Leaving out the images, please reproduce each line below exactly.

╔══

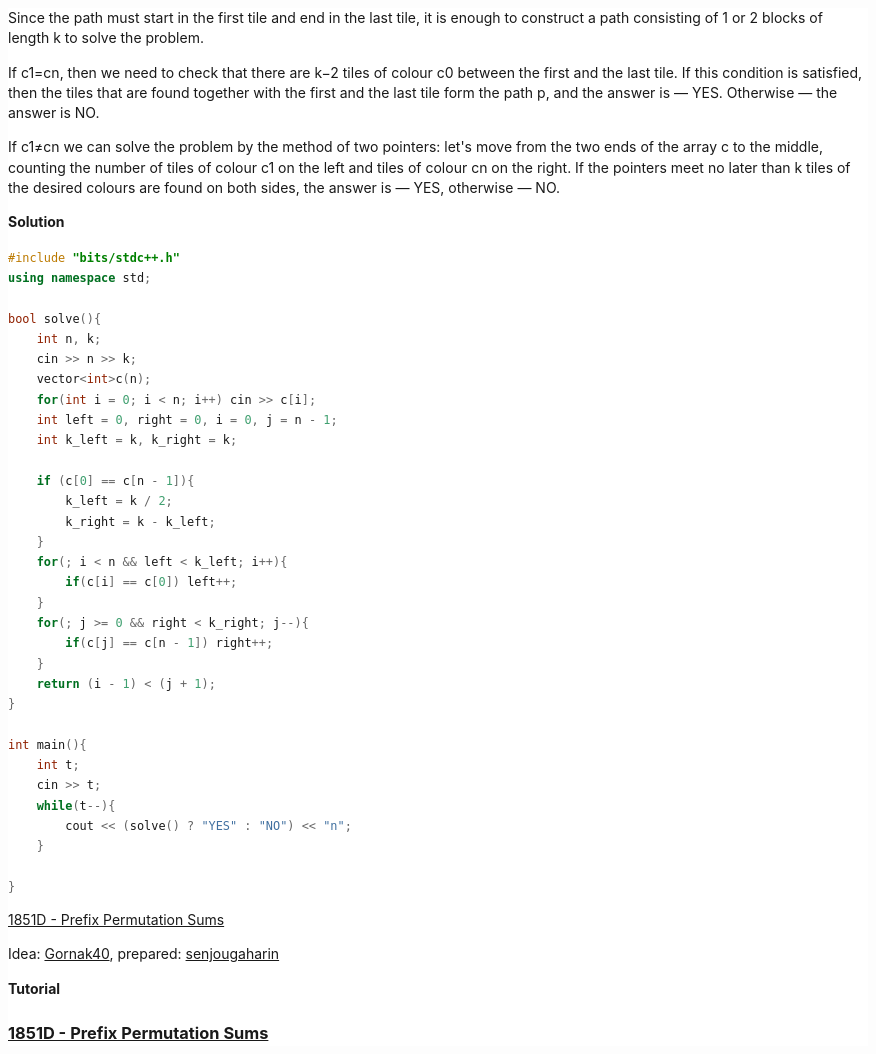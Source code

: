 Since the path must start in the first tile and end in the last tile, it is enough to construct a path consisting of 1 or 2 blocks of length k to solve the problem.

If c1=cn, then we need to check that there are k−2 tiles of colour c0 between the first and the last tile. If this condition is satisfied, then the tiles that are found together with the first and the last tile form the path p, and the answer is — YES. Otherwise — the answer is NO.

If c1≠cn we can solve the problem by the method of two pointers: let's move from the two ends of the array c to the middle, counting the number of tiles of colour c1 on the left and tiles of colour cn on the right. If the pointers meet no later than k tiles of the desired colours are found on both sides, the answer is — YES, otherwise — NO.

 **Solution**
```cpp
#include "bits/stdc++.h"
using namespace std;

bool solve(){
    int n, k;
    cin >> n >> k;
    vector<int>c(n);
    for(int i = 0; i < n; i++) cin >> c[i];
    int left = 0, right = 0, i = 0, j = n - 1;
    int k_left = k, k_right = k;

    if (c[0] == c[n - 1]){
        k_left = k / 2;
        k_right = k - k_left;
    }
    for(; i < n && left < k_left; i++){
        if(c[i] == c[0]) left++;
    }
    for(; j >= 0 && right < k_right; j--){
        if(c[j] == c[n - 1]) right++;
    }
    return (i - 1) < (j + 1);
}

int main(){
    int t;
    cin >> t;
    while(t--){
        cout << (solve() ? "YES" : "NO") << "n";
    }

}
```
[1851D - Prefix Permutation Sums](../problems/D._Prefix_Permutation_Sums.md "Codeforces Round 888 (Div. 3)")

Idea: [Gornak40](https://codeforces.com/profile/Gornak40 "Expert Gornak40"), prepared: [senjougaharin](https://codeforces.com/profile/senjougaharin "Master senjougaharin")

 **Tutorial**
### [1851D - Prefix Permutation Sums](../problems/D._Prefix_Permutation_Sums.md "Codeforces Round 888 (Div. 3)")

╚══

#### Exercise output:
Source code

: Since the path must start in the first tile and end in the last tile, it is enough to construct a path consisting of 1 or 2 blocks of length k to solve the problem.

If c1=cn, then we need to check that there are k−2 tiles of colour c0 between the first and the last tile. If this condition is satisfied, then the tiles that are found together with the first and the last tile form the path p, and the answer is — YES. Otherwise — the answer is NO.

If c1≠cn we can solve the problem by the method of two pointers: let's move from the two ends of the array c to the middle, counting the number of tiles of colour c1 on the left and tiles of colour cn on the right. If the pointers meet no later than k tiles of the desired colours are found on both sides, the answer is — YES, otherwise — NO.

 **Solution**
```cpp
#include "bits/stdc++.h"
using namespace std;

bool solve(){
    int n, k;
    cin >> n >> k;
    vector<int>c(n);
    for(int i = 0; i < n; i++) cin >> c[i];
    int left = 0, right = 0, i = 0, j = n - 1;
    int k_left = k, k_right = k;

    if (c[0] == c[n - 1]){
        k_left = k / 2;
        k_right = k - k_left;
    }
    for(; i < n && left < k_left; i++){
        if(c[i] == c[0]) left++;
    }
    for(; j >= 0 && right < k_right; j--){
        if(c[j] == c[n - 1]) right++;
    }
    return (i - 1) < (j + 1);
}

int main(){
    int t;
    cin >> t;
    while(t--){
        cout << (solve() ? "YES" : "NO") << "n";
    }

}
```
[1851D - Prefix Permutation Sums](../problems/D._Prefix_Permutation_Sums.md "Codeforces Round 888 (Div. 3)")

Idea: [Gornak40](https://codeforces.com/profile/Gornak40 "Expert Gornak40"), prepared: [senjougaharin](https://codeforces.com/profile/senjougaharin "Master senjougaharin")

 **Tutorial**
### [1851D - Prefix Permutation Sums](../problems/D._Prefix_Permutation_Sums.md "Codeforces Round 888 (Div. 3)")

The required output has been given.